***** Information shown
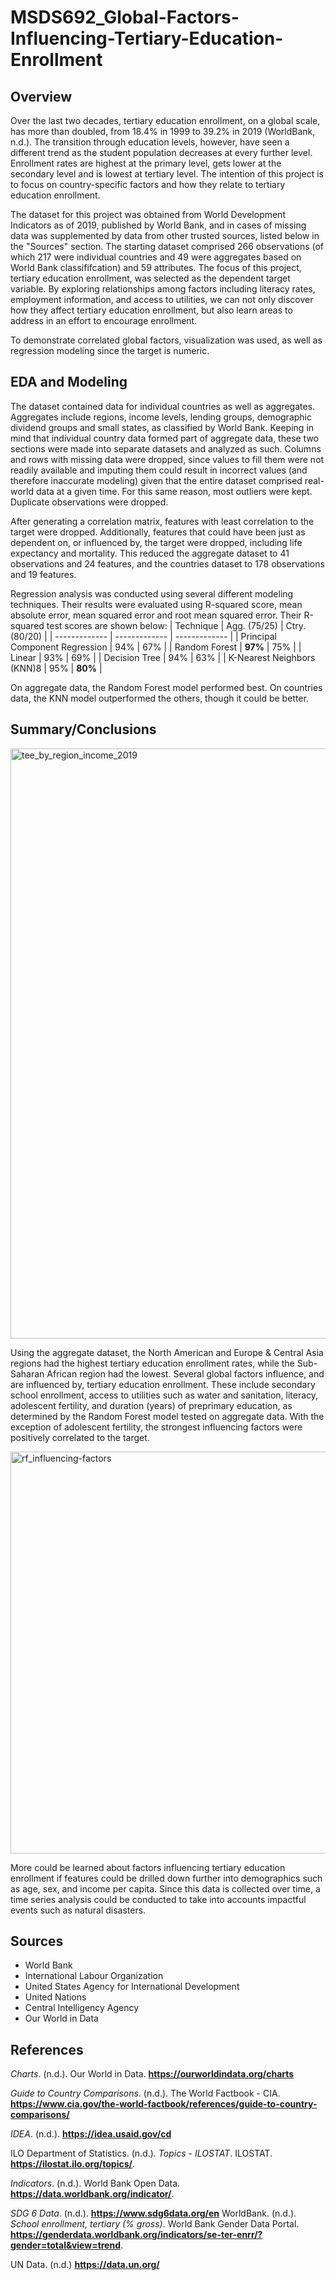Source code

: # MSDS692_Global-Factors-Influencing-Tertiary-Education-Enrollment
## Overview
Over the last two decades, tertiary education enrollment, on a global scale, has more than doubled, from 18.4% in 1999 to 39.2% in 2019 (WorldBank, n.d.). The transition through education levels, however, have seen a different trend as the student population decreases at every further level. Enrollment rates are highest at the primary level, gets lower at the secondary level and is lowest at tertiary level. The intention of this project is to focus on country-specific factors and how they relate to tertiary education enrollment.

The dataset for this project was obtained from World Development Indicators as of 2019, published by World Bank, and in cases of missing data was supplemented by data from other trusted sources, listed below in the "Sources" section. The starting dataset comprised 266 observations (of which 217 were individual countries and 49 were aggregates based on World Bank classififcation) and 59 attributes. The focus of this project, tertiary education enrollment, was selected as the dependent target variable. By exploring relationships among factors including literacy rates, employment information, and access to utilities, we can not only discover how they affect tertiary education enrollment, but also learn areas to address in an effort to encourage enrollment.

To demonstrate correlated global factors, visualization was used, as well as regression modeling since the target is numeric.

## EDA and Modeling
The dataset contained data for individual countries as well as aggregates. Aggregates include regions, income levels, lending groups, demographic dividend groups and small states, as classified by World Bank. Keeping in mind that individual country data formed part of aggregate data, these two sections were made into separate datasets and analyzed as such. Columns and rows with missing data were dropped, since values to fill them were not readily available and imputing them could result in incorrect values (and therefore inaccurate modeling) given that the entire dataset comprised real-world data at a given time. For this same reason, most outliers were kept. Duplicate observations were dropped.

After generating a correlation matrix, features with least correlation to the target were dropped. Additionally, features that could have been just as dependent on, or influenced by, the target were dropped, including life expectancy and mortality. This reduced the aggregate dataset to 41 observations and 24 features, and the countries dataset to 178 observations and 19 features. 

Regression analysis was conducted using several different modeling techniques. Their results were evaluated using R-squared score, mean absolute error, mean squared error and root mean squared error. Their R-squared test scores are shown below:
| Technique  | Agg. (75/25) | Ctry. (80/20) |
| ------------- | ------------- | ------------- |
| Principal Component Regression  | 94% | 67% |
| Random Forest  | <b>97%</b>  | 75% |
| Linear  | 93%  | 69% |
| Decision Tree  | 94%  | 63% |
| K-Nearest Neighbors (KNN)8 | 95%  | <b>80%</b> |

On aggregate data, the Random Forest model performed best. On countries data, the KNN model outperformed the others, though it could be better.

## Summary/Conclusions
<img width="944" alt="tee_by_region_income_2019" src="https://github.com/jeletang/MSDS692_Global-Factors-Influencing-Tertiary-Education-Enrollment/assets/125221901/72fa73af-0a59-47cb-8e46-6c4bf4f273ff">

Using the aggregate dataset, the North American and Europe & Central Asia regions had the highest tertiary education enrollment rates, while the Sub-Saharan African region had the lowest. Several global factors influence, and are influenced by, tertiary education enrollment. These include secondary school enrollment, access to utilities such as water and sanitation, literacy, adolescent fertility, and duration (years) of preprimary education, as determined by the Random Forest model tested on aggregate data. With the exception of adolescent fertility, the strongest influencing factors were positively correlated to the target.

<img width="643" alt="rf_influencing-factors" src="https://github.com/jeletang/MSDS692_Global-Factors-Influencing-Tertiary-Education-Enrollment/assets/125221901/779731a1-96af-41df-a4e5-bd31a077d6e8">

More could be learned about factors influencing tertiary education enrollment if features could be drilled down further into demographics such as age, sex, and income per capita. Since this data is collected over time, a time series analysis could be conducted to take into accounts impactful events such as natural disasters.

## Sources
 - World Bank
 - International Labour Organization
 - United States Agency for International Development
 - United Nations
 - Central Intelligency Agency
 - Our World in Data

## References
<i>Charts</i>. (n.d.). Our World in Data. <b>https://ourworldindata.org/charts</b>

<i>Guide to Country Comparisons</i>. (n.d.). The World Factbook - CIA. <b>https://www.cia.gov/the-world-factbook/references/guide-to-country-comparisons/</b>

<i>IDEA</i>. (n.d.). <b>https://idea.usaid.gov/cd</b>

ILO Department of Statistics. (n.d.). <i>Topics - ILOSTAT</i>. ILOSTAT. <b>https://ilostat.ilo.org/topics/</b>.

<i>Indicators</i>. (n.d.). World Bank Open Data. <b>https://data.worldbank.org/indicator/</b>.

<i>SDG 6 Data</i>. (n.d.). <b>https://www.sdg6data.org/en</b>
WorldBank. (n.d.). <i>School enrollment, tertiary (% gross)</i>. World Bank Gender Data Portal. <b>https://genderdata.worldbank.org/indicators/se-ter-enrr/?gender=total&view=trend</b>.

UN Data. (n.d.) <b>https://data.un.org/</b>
**********
***** Information shown
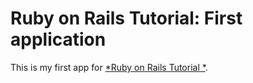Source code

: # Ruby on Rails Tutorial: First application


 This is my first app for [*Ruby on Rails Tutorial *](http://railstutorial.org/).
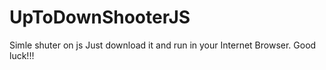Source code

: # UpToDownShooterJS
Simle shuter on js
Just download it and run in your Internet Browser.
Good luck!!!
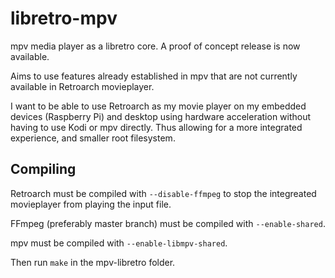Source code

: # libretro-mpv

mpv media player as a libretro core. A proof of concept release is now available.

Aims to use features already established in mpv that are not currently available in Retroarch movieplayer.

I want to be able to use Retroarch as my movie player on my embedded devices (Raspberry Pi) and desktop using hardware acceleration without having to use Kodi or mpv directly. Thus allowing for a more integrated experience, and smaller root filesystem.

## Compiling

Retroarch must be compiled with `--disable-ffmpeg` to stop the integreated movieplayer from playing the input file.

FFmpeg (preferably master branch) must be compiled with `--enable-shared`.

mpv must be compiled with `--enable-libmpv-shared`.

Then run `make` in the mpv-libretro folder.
**********
-- Exercise aim --
In the material above, the stretch from the line with "Just download it" through the line with "Aims to use" is to be given again exactly, minus the pictures.

-- Response --
Just download it and run in your Internet Browser.
Good luck!!!
Source code

: # libretro-mpv

mpv media player as a libretro core. A proof of concept release is now available.

Aims to use features already established in mpv that are not currently available in Retroarch movieplayer.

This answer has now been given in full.